**WHAT TO WORK ON:** Among the entries that follow, find the lines containing the string "left" and copy them.

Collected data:
* * * * * * *

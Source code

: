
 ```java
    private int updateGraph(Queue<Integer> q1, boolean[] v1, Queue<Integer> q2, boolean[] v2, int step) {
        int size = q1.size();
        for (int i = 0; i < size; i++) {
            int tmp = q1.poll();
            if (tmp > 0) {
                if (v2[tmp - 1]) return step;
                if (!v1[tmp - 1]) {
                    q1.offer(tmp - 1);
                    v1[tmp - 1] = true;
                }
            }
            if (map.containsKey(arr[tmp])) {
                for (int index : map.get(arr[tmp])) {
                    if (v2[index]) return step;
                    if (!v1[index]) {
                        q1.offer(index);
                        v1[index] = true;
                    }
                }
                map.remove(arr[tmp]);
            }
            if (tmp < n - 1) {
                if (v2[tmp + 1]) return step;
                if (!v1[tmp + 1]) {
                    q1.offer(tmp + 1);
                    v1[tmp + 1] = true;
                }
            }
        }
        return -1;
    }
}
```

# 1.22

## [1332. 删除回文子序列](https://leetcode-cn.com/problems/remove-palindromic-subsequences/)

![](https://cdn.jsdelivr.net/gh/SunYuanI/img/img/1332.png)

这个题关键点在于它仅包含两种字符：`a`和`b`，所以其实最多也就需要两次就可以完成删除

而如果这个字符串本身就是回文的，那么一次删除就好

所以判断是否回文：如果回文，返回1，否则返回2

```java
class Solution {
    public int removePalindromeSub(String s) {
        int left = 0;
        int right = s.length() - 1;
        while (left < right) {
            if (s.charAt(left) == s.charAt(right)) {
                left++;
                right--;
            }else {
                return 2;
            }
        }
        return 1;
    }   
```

* * * * * * *

**SOLUTION TO THE EXERCISE:**
        int left = 0;
        while (left < right) {
            if (s.charAt(left) == s.charAt(right)) {
                left++;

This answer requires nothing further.